Yoghurt
Silivri in Turkey holds an annual Yoghurt Festival, celebrating artisan yoghurts in the part of the world where they were first created. But is the artisan yoghurt dying out?
Central Asia was the birthplace of yoghurt, as Golden Crescent nomadic tribes domesticated sheep and goats and began to curdle milk. Aylin Bozyap grew up in Istanbul, and as a child used to take the ferry with her family to the port town of Kanlica to eat yoghurt.
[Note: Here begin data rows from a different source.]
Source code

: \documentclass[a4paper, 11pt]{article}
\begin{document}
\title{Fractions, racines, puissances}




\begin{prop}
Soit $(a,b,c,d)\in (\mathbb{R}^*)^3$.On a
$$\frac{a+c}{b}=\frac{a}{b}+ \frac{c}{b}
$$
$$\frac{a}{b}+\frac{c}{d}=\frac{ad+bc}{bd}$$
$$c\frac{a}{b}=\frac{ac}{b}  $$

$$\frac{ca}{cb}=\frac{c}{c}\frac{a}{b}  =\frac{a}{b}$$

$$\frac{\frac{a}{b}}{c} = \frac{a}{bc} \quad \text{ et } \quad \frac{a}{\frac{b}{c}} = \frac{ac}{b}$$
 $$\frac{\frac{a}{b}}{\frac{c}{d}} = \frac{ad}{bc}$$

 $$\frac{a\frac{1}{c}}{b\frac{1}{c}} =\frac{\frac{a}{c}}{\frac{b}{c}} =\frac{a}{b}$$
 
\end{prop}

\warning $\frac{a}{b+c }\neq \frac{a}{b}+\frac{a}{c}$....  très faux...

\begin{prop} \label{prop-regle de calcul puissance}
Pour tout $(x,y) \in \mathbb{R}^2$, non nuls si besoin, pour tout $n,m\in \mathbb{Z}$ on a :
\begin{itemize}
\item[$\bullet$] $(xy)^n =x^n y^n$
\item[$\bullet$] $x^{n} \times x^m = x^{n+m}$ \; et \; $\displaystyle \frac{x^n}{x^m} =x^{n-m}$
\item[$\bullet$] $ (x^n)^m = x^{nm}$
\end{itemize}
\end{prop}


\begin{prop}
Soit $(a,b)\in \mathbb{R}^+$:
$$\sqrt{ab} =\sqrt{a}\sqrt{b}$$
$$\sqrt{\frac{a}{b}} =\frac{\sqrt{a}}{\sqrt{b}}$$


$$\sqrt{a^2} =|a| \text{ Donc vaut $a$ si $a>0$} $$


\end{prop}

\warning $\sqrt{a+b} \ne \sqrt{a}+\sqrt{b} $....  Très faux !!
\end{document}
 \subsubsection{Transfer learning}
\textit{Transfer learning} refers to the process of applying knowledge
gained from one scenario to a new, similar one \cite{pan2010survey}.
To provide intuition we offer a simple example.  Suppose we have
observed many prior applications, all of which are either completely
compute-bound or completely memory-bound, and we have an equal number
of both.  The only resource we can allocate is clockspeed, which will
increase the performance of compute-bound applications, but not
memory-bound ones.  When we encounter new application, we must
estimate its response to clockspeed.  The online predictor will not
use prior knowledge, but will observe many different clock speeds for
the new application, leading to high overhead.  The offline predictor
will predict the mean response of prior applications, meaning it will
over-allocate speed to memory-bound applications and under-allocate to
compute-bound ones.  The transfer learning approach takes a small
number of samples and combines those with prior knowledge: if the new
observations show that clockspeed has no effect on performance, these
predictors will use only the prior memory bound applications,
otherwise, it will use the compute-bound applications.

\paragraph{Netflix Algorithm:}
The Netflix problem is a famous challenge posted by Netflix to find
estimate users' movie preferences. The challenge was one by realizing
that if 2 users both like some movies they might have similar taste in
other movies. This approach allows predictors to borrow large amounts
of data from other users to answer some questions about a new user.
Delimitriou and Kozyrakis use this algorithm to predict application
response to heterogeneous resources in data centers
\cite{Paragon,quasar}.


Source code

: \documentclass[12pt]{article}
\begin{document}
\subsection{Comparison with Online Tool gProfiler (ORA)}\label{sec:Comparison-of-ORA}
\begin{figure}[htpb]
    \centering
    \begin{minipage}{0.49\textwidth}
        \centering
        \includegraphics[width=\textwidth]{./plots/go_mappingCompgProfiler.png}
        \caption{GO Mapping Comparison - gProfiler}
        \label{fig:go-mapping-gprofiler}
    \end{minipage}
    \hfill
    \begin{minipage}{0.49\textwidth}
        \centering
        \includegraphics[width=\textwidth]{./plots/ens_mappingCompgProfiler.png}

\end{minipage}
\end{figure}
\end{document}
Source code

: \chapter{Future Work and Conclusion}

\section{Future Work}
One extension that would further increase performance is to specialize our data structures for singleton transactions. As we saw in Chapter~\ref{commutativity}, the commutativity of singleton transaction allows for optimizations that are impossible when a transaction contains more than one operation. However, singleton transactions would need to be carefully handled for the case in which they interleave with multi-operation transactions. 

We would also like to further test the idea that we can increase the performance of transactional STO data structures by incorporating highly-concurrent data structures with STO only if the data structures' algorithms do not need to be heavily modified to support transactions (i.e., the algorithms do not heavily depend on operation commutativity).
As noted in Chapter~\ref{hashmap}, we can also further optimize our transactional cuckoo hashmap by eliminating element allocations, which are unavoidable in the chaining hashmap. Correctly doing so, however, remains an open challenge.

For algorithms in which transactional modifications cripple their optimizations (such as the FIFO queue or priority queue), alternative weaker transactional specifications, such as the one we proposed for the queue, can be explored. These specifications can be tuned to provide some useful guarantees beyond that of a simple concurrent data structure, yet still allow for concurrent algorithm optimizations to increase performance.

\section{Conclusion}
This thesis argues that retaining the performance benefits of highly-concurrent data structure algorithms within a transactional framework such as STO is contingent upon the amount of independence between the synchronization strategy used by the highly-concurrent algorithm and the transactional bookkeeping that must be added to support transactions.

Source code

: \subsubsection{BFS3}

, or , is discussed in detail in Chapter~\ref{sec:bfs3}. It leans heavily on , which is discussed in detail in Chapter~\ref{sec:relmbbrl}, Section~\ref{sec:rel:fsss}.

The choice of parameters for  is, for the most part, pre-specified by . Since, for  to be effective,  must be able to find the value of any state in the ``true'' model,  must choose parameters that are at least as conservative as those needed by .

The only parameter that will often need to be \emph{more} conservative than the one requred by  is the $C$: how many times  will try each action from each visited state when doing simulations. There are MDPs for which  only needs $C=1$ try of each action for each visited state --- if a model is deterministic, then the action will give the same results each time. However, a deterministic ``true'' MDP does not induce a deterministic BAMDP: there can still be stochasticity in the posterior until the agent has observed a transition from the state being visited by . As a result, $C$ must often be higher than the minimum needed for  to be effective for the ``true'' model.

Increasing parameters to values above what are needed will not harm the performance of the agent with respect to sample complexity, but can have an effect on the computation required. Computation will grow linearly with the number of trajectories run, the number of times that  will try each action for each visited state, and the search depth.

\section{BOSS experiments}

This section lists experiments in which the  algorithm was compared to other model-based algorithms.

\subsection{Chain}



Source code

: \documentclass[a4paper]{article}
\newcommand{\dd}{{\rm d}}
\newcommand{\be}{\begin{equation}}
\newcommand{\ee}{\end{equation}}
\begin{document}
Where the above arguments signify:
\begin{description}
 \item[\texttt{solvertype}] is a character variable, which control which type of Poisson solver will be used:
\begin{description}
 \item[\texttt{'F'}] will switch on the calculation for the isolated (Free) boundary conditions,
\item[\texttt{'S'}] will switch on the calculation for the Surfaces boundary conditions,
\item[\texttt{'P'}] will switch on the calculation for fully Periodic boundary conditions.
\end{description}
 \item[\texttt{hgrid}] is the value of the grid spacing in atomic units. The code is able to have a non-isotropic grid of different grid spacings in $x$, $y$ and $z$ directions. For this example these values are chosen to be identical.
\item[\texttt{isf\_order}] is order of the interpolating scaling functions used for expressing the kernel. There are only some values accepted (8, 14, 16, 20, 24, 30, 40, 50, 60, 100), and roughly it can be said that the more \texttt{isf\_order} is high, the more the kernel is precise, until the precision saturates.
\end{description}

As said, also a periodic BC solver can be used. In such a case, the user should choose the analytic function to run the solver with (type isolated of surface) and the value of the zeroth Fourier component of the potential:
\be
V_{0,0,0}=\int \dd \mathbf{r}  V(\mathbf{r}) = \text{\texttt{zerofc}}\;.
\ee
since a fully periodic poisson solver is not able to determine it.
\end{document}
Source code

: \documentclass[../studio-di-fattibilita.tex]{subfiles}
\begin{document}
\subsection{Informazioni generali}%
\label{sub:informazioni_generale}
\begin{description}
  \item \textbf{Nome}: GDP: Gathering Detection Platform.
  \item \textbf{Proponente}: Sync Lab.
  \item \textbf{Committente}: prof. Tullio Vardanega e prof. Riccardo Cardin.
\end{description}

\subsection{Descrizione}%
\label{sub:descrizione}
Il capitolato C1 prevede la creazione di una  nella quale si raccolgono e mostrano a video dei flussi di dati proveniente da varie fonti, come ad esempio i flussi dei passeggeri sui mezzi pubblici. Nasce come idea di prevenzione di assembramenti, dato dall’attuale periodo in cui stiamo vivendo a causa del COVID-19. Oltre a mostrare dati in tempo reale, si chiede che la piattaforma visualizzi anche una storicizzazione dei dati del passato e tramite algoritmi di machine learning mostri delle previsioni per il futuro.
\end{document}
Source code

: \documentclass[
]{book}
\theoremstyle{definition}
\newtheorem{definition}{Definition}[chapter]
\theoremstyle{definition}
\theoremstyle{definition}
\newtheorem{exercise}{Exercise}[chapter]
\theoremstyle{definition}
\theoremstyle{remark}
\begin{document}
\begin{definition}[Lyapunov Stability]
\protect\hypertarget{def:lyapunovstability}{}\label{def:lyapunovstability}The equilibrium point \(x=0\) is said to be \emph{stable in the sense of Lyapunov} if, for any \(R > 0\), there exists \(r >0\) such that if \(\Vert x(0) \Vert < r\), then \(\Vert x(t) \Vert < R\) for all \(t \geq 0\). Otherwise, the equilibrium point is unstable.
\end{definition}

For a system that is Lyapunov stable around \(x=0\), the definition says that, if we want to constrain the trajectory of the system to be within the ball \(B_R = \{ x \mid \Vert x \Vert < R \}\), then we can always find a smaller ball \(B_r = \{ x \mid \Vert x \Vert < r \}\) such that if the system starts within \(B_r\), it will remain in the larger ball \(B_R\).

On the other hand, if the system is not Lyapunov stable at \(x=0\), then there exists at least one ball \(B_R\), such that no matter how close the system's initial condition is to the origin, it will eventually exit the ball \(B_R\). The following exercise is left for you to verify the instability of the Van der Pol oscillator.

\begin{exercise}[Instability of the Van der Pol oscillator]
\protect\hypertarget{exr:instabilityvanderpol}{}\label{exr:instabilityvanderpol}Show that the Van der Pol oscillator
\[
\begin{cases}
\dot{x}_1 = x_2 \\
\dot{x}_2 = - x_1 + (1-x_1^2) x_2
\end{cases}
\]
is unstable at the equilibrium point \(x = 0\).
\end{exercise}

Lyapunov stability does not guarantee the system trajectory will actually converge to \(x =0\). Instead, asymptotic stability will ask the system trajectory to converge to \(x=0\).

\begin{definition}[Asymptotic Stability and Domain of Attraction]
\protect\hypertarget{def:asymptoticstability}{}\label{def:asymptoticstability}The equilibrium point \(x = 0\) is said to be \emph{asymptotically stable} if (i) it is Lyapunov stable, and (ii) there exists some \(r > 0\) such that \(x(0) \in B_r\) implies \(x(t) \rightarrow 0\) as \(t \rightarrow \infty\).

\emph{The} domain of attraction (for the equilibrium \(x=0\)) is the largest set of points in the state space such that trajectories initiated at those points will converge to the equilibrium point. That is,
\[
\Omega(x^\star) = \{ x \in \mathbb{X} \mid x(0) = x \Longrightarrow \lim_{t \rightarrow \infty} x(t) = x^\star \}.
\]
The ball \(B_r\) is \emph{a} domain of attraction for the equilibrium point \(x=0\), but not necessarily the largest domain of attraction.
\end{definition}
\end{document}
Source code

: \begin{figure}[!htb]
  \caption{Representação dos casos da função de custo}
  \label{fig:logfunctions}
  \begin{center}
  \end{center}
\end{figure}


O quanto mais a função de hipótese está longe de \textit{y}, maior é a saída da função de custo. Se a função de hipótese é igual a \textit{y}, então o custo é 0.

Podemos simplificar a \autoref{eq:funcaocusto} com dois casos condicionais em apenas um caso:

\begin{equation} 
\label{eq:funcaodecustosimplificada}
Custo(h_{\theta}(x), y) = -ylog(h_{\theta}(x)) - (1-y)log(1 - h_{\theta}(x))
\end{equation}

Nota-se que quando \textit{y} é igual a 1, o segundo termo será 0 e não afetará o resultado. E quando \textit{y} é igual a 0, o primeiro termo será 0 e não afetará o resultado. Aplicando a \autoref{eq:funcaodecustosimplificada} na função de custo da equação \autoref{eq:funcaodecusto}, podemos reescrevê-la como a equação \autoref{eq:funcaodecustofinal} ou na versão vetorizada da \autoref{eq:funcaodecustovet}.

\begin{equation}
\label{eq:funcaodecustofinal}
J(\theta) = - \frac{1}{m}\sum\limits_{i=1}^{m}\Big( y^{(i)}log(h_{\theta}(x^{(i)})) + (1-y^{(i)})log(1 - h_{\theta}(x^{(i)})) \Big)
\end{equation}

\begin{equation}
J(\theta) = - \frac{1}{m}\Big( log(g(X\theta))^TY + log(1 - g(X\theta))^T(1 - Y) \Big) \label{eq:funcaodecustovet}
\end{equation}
Recreating the journey, she takes as her guide the political scientist, food historian and author Professor Artun Unsal, who finds the yoghurt a poor immitation of its former self. In search of something better they visit the artisan yoghurt maker Mehmet Nazli, whose family has been making yoghurt for many years, and who still makes it the traditional way. His son and grandson also work in the business, but the work is hard and they don't make much money, with the profits staying mainly with the middlemen and shops.
On the other side of Istanbul they visit an artisan yoghurt maker who has had to stop producing; the quality of the milk is no longer good enough, nor the city clean enough, to make real yoghurt any more.
Finally they go to the Silivri Yoghurt Festival, an annual celebration of traditional yogurt, and meet one of the winners. They also meet the deputy mayor of Silivri, who takes them to visit a disused yoghurt house that Professor Unsal is keen to see turned into a yoghurt museum.
In the studio Sheila Dillon and Aylin taste a range of plain yoghurts, as well as a typical British style yoghurt.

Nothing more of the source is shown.